AUGUST 10, 1998:
It sure seems like a great idea: old-school ska all-stars playing jazz tunes to ska rhythms, then backing up the Godfather of Ska, Laurel Aitken. The combination of culturally rich musical forms played by people who have been doing so for a long time poses exciting possibilities for expression and innovation. At Liberty Lunch on a Monday night, the NYSJE came out strong, hustling through versions of Bob Marley's "Love and Affection" and compositions by Duke Ellington and Charles Mingus, but the pattern soon became clear: To make jazz into ska, you latch onto the melody, speed it up, and repeat it endlessly in a drawn-out cycle that allows for very long solos, which makes sense to a certain extent, since many ska and reggae tunes come from the same set of rhythms. But boy, does it get old fast.
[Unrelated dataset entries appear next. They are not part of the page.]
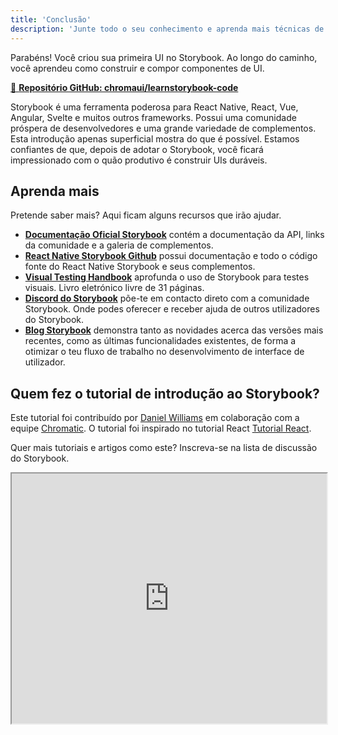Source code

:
 ```yaml
---
title: 'Conclusão'
description: 'Junte todo o seu conhecimento e aprenda mais técnicas de Storybook'
---
```


Parabéns! Você criou sua primeira UI no Storybook. Ao longo do caminho, você aprendeu como construir e compor componentes de UI.

[📕 **Repositório GitHub: chromaui/learnstorybook-code**](https://github.com/chromaui/learnstorybook-code)
<br/>

Storybook é uma ferramenta poderosa para React Native, React, Vue, Angular, Svelte e muitos outros frameworks. Possui uma comunidade próspera de desenvolvedores e uma grande variedade de complementos. Esta introdução apenas superficial mostra do que é possível. Estamos confiantes de que, depois de adotar o Storybook, você ficará impressionado com o quão produtivo é construir UIs duráveis.

## Aprenda mais

Pretende saber mais? Aqui ficam alguns recursos que irão ajudar.

- [**Documentação Oficial Storybook**](https://storybook.js.org/docs/react/get-started/introduction) contém a documentação da API, links da comunidade e a galeria de complementos.
- [**React Native Storybook Github**](https://github.com/storybookjs/react-native) possui documentação e todo o código fonte do React Native Storybook e seus complementos.
- [**Visual Testing Handbook**](https://storybook.js.org/tutorials/visual-testing-handbook/) aprofunda o uso de Storybook para testes visuais. Livro eletrónico livre de 31 páginas.
- [**Discord do Storybook**](https://discord.gg/UUt2PJb) põe-te em contacto direto com a comunidade Storybook. Onde podes oferecer e receber ajuda de outros utilizadores do Storybook.
- [**Blog Storybook**](https://storybook.js.org/blog/) demonstra tanto as novidades acerca das versões mais recentes, como as últimas funcionalidades existentes, de forma a otimizar o teu fluxo de trabalho no desenvolvimento de interface de utilizador.

## Quem fez o tutorial de introdução ao Storybook?

Este tutorial foi contribuído por [Daniel Williams](https://github.com/dannyhw) em colaboração com a equipe [Chromatic](https://www.chromatic.com/?utm_source=storybook_website&utm_medium=link&utm_campaign=storybook). O tutorial foi inspirado no tutorial React [Tutorial React](https://storybook.js.org/tutorials/intro-to-storybook/react/en/get-started/).

Quer mais tutoriais e artigos como este? Inscreva-se na lista de discussão do Storybook.

<iframe style="height:400px;width:100%;max-width:800px;margin:0px auto;" src="https://upscri.be/d42fc0?as_embed"></iframe>
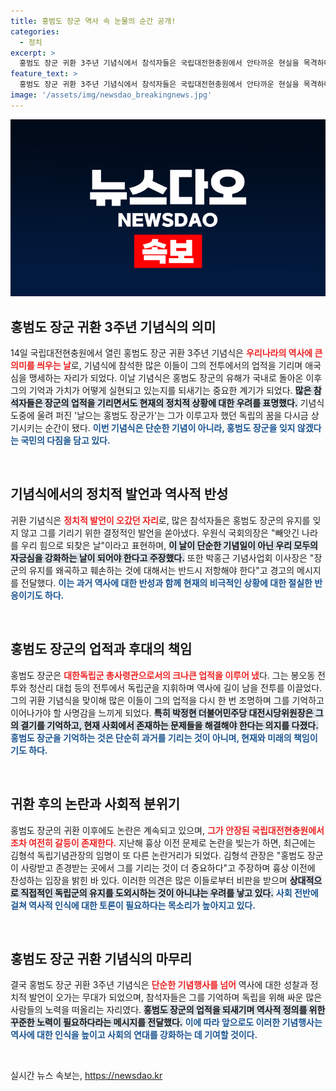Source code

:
 ```yaml
---
title: 홍범도 장군 역사 속 눈물의 순간 공개!
categories:
  - 정치
excerpt: >
  홍범도 장군 귀환 3주년 기념식에서 참석자들은 국립대전현충원에서 안타까운 현실을 목격하며 광복절이 빼앗긴 것 같다고 lament했다. 흉상 이전 논란 속, 우리의 역사를 지키겠다는 결의가 담긴 행사였다.
feature_text: >
  홍범도 장군 귀환 3주년 기념식에서 참석자들은 국립대전현충원에서 안타까운 현실을 목격하며 광복절이 빼앗긴 것 같다고 lament했다. 흉상 이전 논란 속, 우리의 역사를 지키겠다는 결의가 담긴 행사였다.
image: '/assets/img/newsdao_breakingnews.jpg'
---
```


<p><img src="/assets/img/newsdao_breakingnews.jpg" alt="koreaapp 속보" /></p>

<h2 data-ke-size="size26">홍범도 장군 귀환 3주년 기념식의 의미</h2>

<p data-ke-size="size16">14일 국립대전현충원에서 열린 홍범도 장군 귀환 3주년 기념식은 <b><span style="color: #ee2323;">우리나라의 역사에 큰 의미를 씌우는 날</span></b>로, 기념식에 참석한 많은 이들이 그의 전투에서의 업적을 기리며 애국심을 맹세하는 자리가 되었다. 이날 기념식은 홍범도 장군의 유해가 국내로 돌아온 이후 그의 기억과 가치가 어떻게 실현되고 있는지를 되새기는 중요한 계기가 되었다. <b><span style="background-color: #21538527;">많은 참석자들은 장군의 업적을 기리면서도 현재의 정치적 상황에 대한 우려를 표명했다.</span></b> 기념식 도중에 울려 퍼진 '날으는 홍범도 장군가'는 그가 이루고자 했던 독립의 꿈을 다시금 상기시키는 순간이 됐다. <b><span style="color: #1a5490;">이번 기념식은 단순한 기념이 아니라, 홍범도 장군을 잊지 않겠다는 국민의 다짐을 담고 있다.</span></b></p>

<p data-ke-size="size16">&nbsp;</p>

<h2 data-ke-size="size26">기념식에서의 정치적 발언과 역사적 반성</h2>

<p data-ke-size="size16">귀환 기념식은 <b><span style="color: #ee2323;">정치적 발언이 오갔던 자리</span></b>로, 많은 참석자들은 홍범도 장군의 유지를 잊지 않고 그를 기리기 위한 결정적인 발언을 쏟아냈다. 우원식 국회의장은 "빼앗긴 나라를 우리 힘으로 되찾은 날"이라고 표현하며, <b><span style="background-color: #21538527;">이 날이 단순한 기념일이 아닌 우리 모두의 자긍심을 강화하는 날이 되어야 한다고 주장했다.</span></b> 또한 박홍근 기념사업회 이사장은 "장군의 유지를 왜곡하고 훼손하는 것에 대해서는 반드시 저항해야 한다"고 경고의 메시지를 전달했다. <b><span style="color: #1a5490;">이는 과거 역사에 대한 반성과 함께 현재의 비극적인 상황에 대한 절실한 반응이기도 하다.</span></b></p>

<p data-ke-size="size16">&nbsp;</p>

<h2 data-ke-size="size26">홍범도 장군의 업적과 후대의 책임</h2>

<p data-ke-size="size16">홍범도 장군은 <b><span style="color: #ee2323;">대한독립군 총사령관으로서의 크나큰 업적을 이루어 냈</span></b>다. 그는 봉오동 전투와 청산리 대첩 등의 전투에서 독립군을 지휘하며 역사에 길이 남을 전투를 이끌었다. 그의 귀환 기념식을 맞이해 많은 이들이 그의 업적을 다시 한 번 조명하며 그를 기억하고 이어나가야 할 사명감을 느끼게 되었다. <b><span style="background-color: #21538527;">특히 박정현 더불어민주당 대전시당위원장은 그의 결기를 기억하고, 현재 사회에서 존재하는 문제들을 해결해야 한다는 의지를 다졌다.</span></b> <b><span style="color: #1a5490;">홍범도 장군을 기억하는 것은 단순히 과거를 기리는 것이 아니며, 현재와 미래의 책임이기도 하다.</span></b></p>

<p data-ke-size="size16">&nbsp;</p>

<h2 data-ke-size="size26">귀환 후의 논란과 사회적 분위기</h2>

<p data-ke-size="size16">홍범도 장군의 귀환 이후에도 논란은 계속되고 있으며, <b><span style="color: #ee2323;">그가 안장된 국립대전현충원에서조차 여전히 갈등이 존재한다.</span></b> 지난해 흉상 이전 문제로 논란을 빚는가 하면, 최근에는 김형석 독립기념관장의 임명이 또 다른 논란거리가 되었다. 김형석 관장은 "홍범도 장군이 사랑받고 존경받는 곳에서 그를 기리는 것이 더 중요하다"고 주장하며 흉상 이전에 찬성하는 입장을 밝힌 바 있다. 이러한 의견은 많은 이들로부터 비판을 받으며 <b><span style="background-color: #21538527;">상대적으로 직접적인 독립군의 유지를 도외시하는 것이 아니냐는 우려를 낳고 있다.</span></b> <b><span style="color: #1a5490;">사회 전반에 걸쳐 역사적 인식에 대한 토론이 필요하다는 목소리가 높아지고 있다.</span></b></p>

<p data-ke-size="size16">&nbsp;</p>

<h2 data-ke-size="size26">홍범도 장군 귀환 기념식의 마무리</h2>

<p data-ke-size="size16">결국 홍범도 장군 귀환 3주년 기념식은 <b><span style="color: #ee2323;">단순한 기념행사를 넘어</span></b> 역사에 대한 성찰과 정치적 발언이 오가는 무대가 되었으며, 참석자들은 그를 기억하며 독립을 위해 싸운 많은 사람들의 노력을 떠올리는 자리였다. <b><span style="background-color: #21538527;">홍범도 장군의 업적을 되새기며 역사적 정의를 위한 꾸준한 노력이 필요하다라는 메시지를 전달했다.</span></b> <b><span style="color: #1a5490;">이에 따라 앞으로도 이러한 기념행사는 역사에 대한 인식을 높이고 사회의 연대를 강화하는 데 기여할 것이다.</span></b></p>

<p data-ke-size="size16">&nbsp;</p>
실시간 뉴스 속보는, <a href="https://newsdao.kr" rel="dofollow">https://newsdao.kr</a>



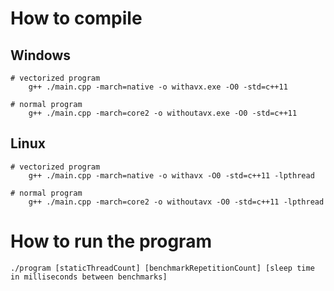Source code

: # How to compile

## Windows

```
# vectorized program
    g++ ./main.cpp -march=native -o withavx.exe -O0 -std=c++11

# normal program
    g++ ./main.cpp -march=core2 -o withoutavx.exe -O0 -std=c++11
```

## Linux

```
# vectorized program
    g++ ./main.cpp -march=native -o withavx -O0 -std=c++11 -lpthread

# normal program
    g++ ./main.cpp -march=core2 -o withoutavx -O0 -std=c++11 -lpthread
```

# How to run the program

```
./program [staticThreadCount] [benchmarkRepetitionCount] [sleep time in milliseconds between benchmarks]
```
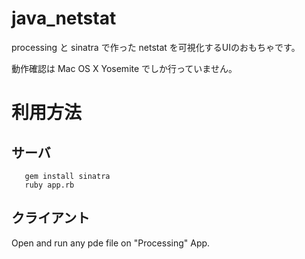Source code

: java_netstat
============

processing と sinatra で作った netstat を可視化するUIのおもちゃです。

動作確認は Mac OS X Yosemite でしか行っていません。

利用方法
==================

サーバ
------------------------

```
   gem install sinatra
   ruby app.rb
```

クライアント
-------------------------

Open and run any pde file on "Processing" App.
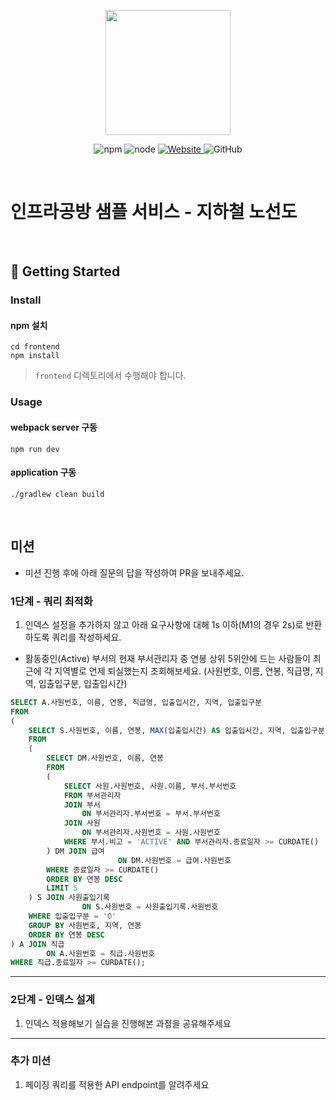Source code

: <p align="center">
    <img width="200px;" src="https://raw.githubusercontent.com/woowacourse/atdd-subway-admin-frontend/master/images/main_logo.png"/>
</p>
<p align="center">
  <img alt="npm" src="https://img.shields.io/badge/npm-%3E%3D%205.5.0-blue">
  <img alt="node" src="https://img.shields.io/badge/node-%3E%3D%209.3.0-blue">
  <a href="https://edu.nextstep.camp/c/R89PYi5H" alt="nextstep atdd">
    <img alt="Website" src="https://img.shields.io/website?url=https%3A%2F%2Fedu.nextstep.camp%2Fc%2FR89PYi5H">
  </a>
  <img alt="GitHub" src="https://img.shields.io/github/license/next-step/atdd-subway-service">
</p>

<br>

# 인프라공방 샘플 서비스 - 지하철 노선도

<br>

## 🚀 Getting Started

### Install
#### npm 설치
```
cd frontend
npm install
```
> `frontend` 디렉토리에서 수행해야 합니다.

### Usage
#### webpack server 구동
```
npm run dev
```
#### application 구동
```
./gradlew clean build
```
<br>

## 미션

* 미션 진행 후에 아래 질문의 답을 작성하여 PR을 보내주세요.

### 1단계 - 쿼리 최적화

1. 인덱스 설정을 추가하지 않고 아래 요구사항에 대해 1s 이하(M1의 경우 2s)로 반환하도록 쿼리를 작성하세요.

- 활동중인(Active) 부서의 현재 부서관리자 중 연봉 상위 5위안에 드는 사람들이 최근에 각 지역별로 언제 퇴실했는지 조회해보세요. (사원번호, 이름, 연봉, 직급명, 지역, 입출입구분, 입출입시간)

``` sql
SELECT A.사원번호, 이름, 연봉, 직급명, 입출입시간, 지역, 입출입구분
FROM
(
	SELECT S.사원번호, 이름, 연봉, MAX(입출입시간) AS 입출입시간, 지역, 입출입구분
	FROM 
	(
		SELECT DM.사원번호, 이름, 연봉
		FROM 
		(
			SELECT 사원.사원번호, 사원.이름, 부서.부서번호
			FROM 부서관리자 
			JOIN 부서 
			    ON 부서관리자.부서번호 = 부서.부서번호
			JOIN 사원 
			    ON 부서관리자.사원번호 = 사원.사원번호
			WHERE 부서.비고 = 'ACTIVE' AND 부서관리자.종료일자 >= CURDATE()
		) DM JOIN 급여 
                        ON DM.사원번호 = 급여.사원번호
		WHERE 종료일자 >= CURDATE() 
		ORDER BY 연봉 DESC 
		LIMIT 5
	) S JOIN 사원출입기록 
                ON S.사원번호 = 사원출입기록.사원번호
	WHERE 입출입구분 = 'O'
	GROUP BY 사원번호, 지역, 연봉
	ORDER BY 연봉 DESC
) A JOIN 직급 
        ON A.사원번호 = 직급.사원번호
WHERE 직급.종료일자 >= CURDATE();

```

---

### 2단계 - 인덱스 설계

1. 인덱스 적용해보기 실습을 진행해본 과정을 공유해주세요

---

### 추가 미션

1. 페이징 쿼리를 적용한 API endpoint를 알려주세요
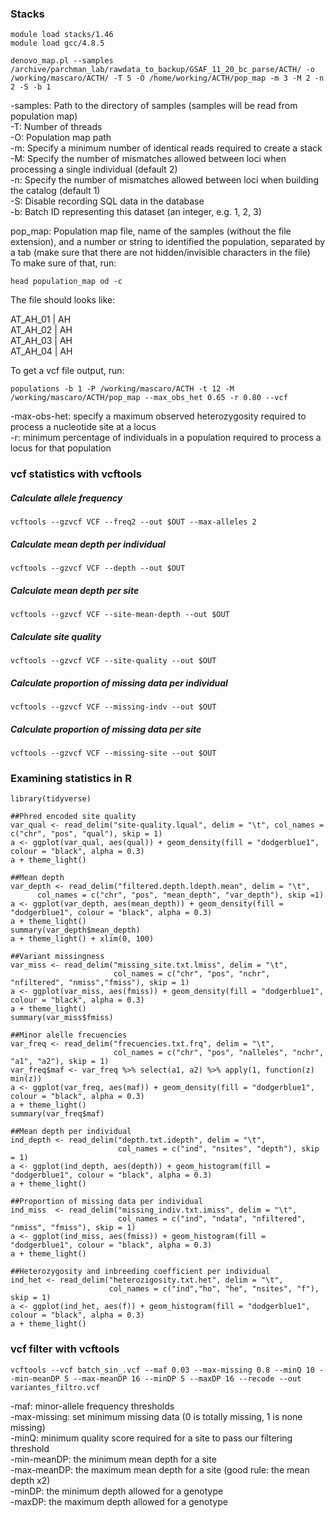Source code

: 
### Stacks

```{r eval=FALSE}
module load stacks/1.46
module load gcc/4.8.5  

denovo_map.pl --samples /archive/parchman_lab/rawdata_to_backup/GSAF_11_20_bc_parse/ACTH/ -o /working/mascaro/ACTH/ -T 5 -O /home/working/ACTH/pop_map -m 3 -M 2 -n 2 -S -b 1
```

-samples: Path to the directory of samples (samples will be read from population map)  
-T: Number of threads  
-O: Population map path  
-m: Specify a minimum number of identical reads required to create a stack  
-M: Specify the number of mismatches allowed between loci when processing a single individual (default 2)  
-n: Specify the number of mismatches allowed between loci when building the catalog (default 1)  
-S: Disable recording SQL data in the database  
-b: Batch ID representing this dataset (an integer, e.g. 1, 2, 3)  

pop_map: Population map file, name of the samples (without the file extension), and a number or string to identified the population, separated by a tab (make sure that there are not hidden/invisible characters in the file)  
To make sure of that, run: 
```{r eval=FALSE}
head population_map od -c
```

The file should looks like:

AT_AH_01 | AH  
AT_AH_02 | AH  
AT_AH_03 | AH  
AT_AH_04 | AH  

To get a vcf file output, run:

```{r eval=FALSE}
populations -b 1 -P /working/mascaro/ACTH -t 12 -M /working/mascaro/ACTH/pop_map --max_obs_het 0.65 -r 0.80 --vcf
```

-max-obs-het: specify a maximum observed heterozygosity required to process a nucleotide site at a locus  
-r: minimum percentage of individuals in a population required to process a locus for that population  

### vcf statistics with vcftools

##### Calculate allele frequency
```{r eval=FALSE}
vcftools --gzvcf VCF --freq2 --out $OUT --max-alleles 2
```
##### Calculate mean depth per individual
```{r eval=FALSE}
vcftools --gzvcf VCF --depth --out $OUT
```
##### Calculate mean depth per site
```{r eval=FALSE}
vcftools --gzvcf VCF --site-mean-depth --out $OUT
```
##### Calculate site quality
```{r eval=FALSE}
vcftools --gzvcf VCF --site-quality --out $OUT
```
##### Calculate proportion of missing data per individual
```{r eval=FALSE}
vcftools --gzvcf VCF --missing-indv --out $OUT
```
##### Calculate proportion of missing data per site
```{r eval=FALSE}
vcftools --gzvcf VCF --missing-site --out $OUT
```

### Examining statistics in R
```{r eval=FALSE}
library(tidyverse)

##Phred encoded site quality
var_qual <- read_delim("site-quality.lqual", delim = "\t", col_names = c("chr", "pos", "qual"), skip = 1)
a <- ggplot(var_qual, aes(qual)) + geom_density(fill = "dodgerblue1", colour = "black", alpha = 0.3)
a + theme_light()

##Mean depth
var_depth <- read_delim("filtered.depth.ldepth.mean", delim = "\t",
      col_names = c("chr", "pos", "mean_depth", "var_depth"), skip =1)
a <- ggplot(var_depth, aes(mean_depth)) + geom_density(fill = "dodgerblue1", colour = "black", alpha = 0.3)
a + theme_light()
summary(var_depth$mean_depth)
a + theme_light() + xlim(0, 100)

##Variant missingness
var_miss <- read_delim("missing_site.txt.lmiss", delim = "\t",
                       col_names = c("chr", "pos", "nchr", "nfiltered", "nmiss","fmiss"), skip = 1)
a <- ggplot(var_miss, aes(fmiss)) + geom_density(fill = "dodgerblue1", colour = "black", alpha = 0.3)
a + theme_light()
summary(var_miss$fmiss)

##Minor alelle frecuencies
var_freq <- read_delim("frecuencies.txt.frq", delim = "\t",
                       col_names = c("chr", "pos", "nalleles", "nchr", "a1", "a2"), skip = 1)
var_freq$maf <- var_freq %>% select(a1, a2) %>% apply(1, function(z) min(z))
a <- ggplot(var_freq, aes(maf)) + geom_density(fill = "dodgerblue1", colour = "black", alpha = 0.3)
a + theme_light()
summary(var_freq$maf)

##Mean depth per individual
ind_depth <- read_delim("depth.txt.idepth", delim = "\t",
                        col_names = c("ind", "nsites", "depth"), skip = 1)
a <- ggplot(ind_depth, aes(depth)) + geom_histogram(fill = "dodgerblue1", colour = "black", alpha = 0.3)
a + theme_light()

##Proportion of missing data per individual
ind_miss  <- read_delim("missing_indiv.txt.imiss", delim = "\t",
                        col_names = c("ind", "ndata", "nfiltered", "nmiss", "fmiss"), skip = 1)
a <- ggplot(ind_miss, aes(fmiss)) + geom_histogram(fill = "dodgerblue1", colour = "black", alpha = 0.3)
a + theme_light()

##Heterozygosity and inbreeding coefficient per individual
ind_het <- read_delim("heterozigosity.txt.het", delim = "\t",
                      col_names = c("ind","ho", "he", "nsites", "f"), skip = 1)
a <- ggplot(ind_het, aes(f)) + geom_histogram(fill = "dodgerblue1", colour = "black", alpha = 0.3)
a + theme_light()
```

### vcf filter with vcftools
```{r eval=FALSE}
vcftools --vcf batch_sin_.vcf --maf 0.03 --max-missing 0.8 --minQ 10 --min-meanDP 5 --max-meanDP 16 --minDP 5 --maxDP 16 --recode --out variantes_filtro.vcf
```

-maf: minor-allele frequency thresholds  
-max-missing: set minimum missing data (0 is totally missing, 1 is none missing)  
-minQ: minimum quality score required for a site to pass our filtering threshold  
-min-meanDP: the minimum mean depth for a site  
-max-meanDP: the maximum mean depth for a site (good rule: the mean depth x2)  
-minDP: the minimum depth allowed for a genotype  
-maxDP: the maximum depth allowed for a genotype  

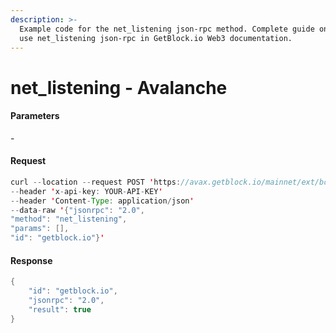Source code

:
 ```yaml
---
description: >-
  Example code for the net_listening json-rpc method. Сomplete guide on how to
  use net_listening json-rpc in GetBlock.io Web3 documentation.
---
```


# net\_listening - Avalanche

#### Parameters

\-

#### Request

```java
curl --location --request POST 'https://avax.getblock.io/mainnet/ext/bc/C/rpc' 
--header 'x-api-key: YOUR-API-KEY' 
--header 'Content-Type: application/json' 
--data-raw '{"jsonrpc": "2.0",
"method": "net_listening",
"params": [],
"id": "getblock.io"}'
```

#### Response

```java
{
    "id": "getblock.io",
    "jsonrpc": "2.0",
    "result": true
}
```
The overall vibe was good, a decent crowd of 300-400 present, but that's the lowest common denominator in a room full of ska fans. That's easy. "Rocksteady" Freddie Reiter on tenor saxophone was a ball of energy all night, shouting "Is ska!" and "Hoodyup! Hoodyup!" incessantly, but to no avail. The crowd was lame, lame, lame, skankin' more like line-dancing sloths on morphine or an aerobics class for the elderly. And the effect was contagious. Even Reiter, the pointy-haired little brute, eventually caught the malaise. His solos were mostly boring, as were those by the rest of the band, save for the trombone plunging and the bass lead-in by Victor Rice on Mingus' "The Haitian Fight Song." Even the Cuban-born, Jamaican/U.K.-bred Laurel Aitken, the septuagenarian king of the form, couldn't get the crowd into it - save for the small group of rowdy skanks who kept yelling for "Skinhead." When he sang "Longshot Kick de Bucket," you could feel that he'd sung the tune a thousand times (twice, here), but still loved it. When he did "Message to You (Rudie)," it felt like hearing it right for the first time. But these moments were rendered anti-climactic by the rest of the set and the looooong setup in between. By the time Aitken, with a big smile full of gold teeth, introduced "Skinhead" at the end of the evening, the energy had reached its peak, and as the band kept trying to leave the stage (to be brought back out by the remarkable stamina and persistence of Aitken), it was evident that the excitement was mostly at the prospect of calling it a night. - Christopher Hess
The moment Lucinda Williams walked onstage at Antone's, even before she broke into the first verse of the opener "Pineola," it was obvious there was something different about her - something besides the obvious change of hair color. She had a confidence and the corresponding calm that goes with it, something she didn't have in either of her last two local appearances: a South by Southwest 1996 showcase and a week-long string of dates at the Electric Lounge a few months thereafter. Maybe she's come to believe her own press recently. She should; Williams' not-so-secret secret Antone's show was about as good as it gets. And she was cool incarnate for the duration of the evening. With a new song catalog that reads like a map of the South - "Lake Charles," "Greenville," "Jackson," - Williams came across like a woman whose favorite view of a city skyline is in the rear-view mirror, a woman consumed with loss and remembrance. And her broken-and-pieced-back-together voice was the perfect vehicle for the two-and-a-half hour emotional road trip. "2 Kool 2 Be 4-Gotten" and "Can't Let Go," material from her latest critical smash, Car Wheels on a Gravel Road, sounded as seasoned as older material, and the performances of signature songs like "Passionate Kisses" and "Changed the Locks" were impeccable - tight, but not too slick. Even the interplay between guitarists Bo Ramsey and Kenny Vaughn was superbly economical. They laid into their brief fills and leads, then stepped anonymously into the background, getting the hell out of the way of the sweet and sexy scratch of Williams' voice (remember, this is a woman who can sing the word "casserole" and make it sound sexy). Okay, maybe some songs were screaming out for some steel guitar, but complaining about that would be like getting a Van Gogh and whining about the frame. It was all damn near perfect as it was, and Williams knew it - the packed house knew it. And everybody reveled in it; so much so that Williams didn't even bother with the charade of leaving after her "set" and coming back for the "encore." She simply told the audience to pretend she had departed and returned, then continued playing, working through "Big Red Sun Blues," "Little Angel, Little Brother," a couple of somewhat obscure blues tunes, and ending with the previously mentioned "Jackson." If not perfect it was, well, suitable for framing. - Michael Bertin
"All those years I played Riverfest while you were still in diapers,"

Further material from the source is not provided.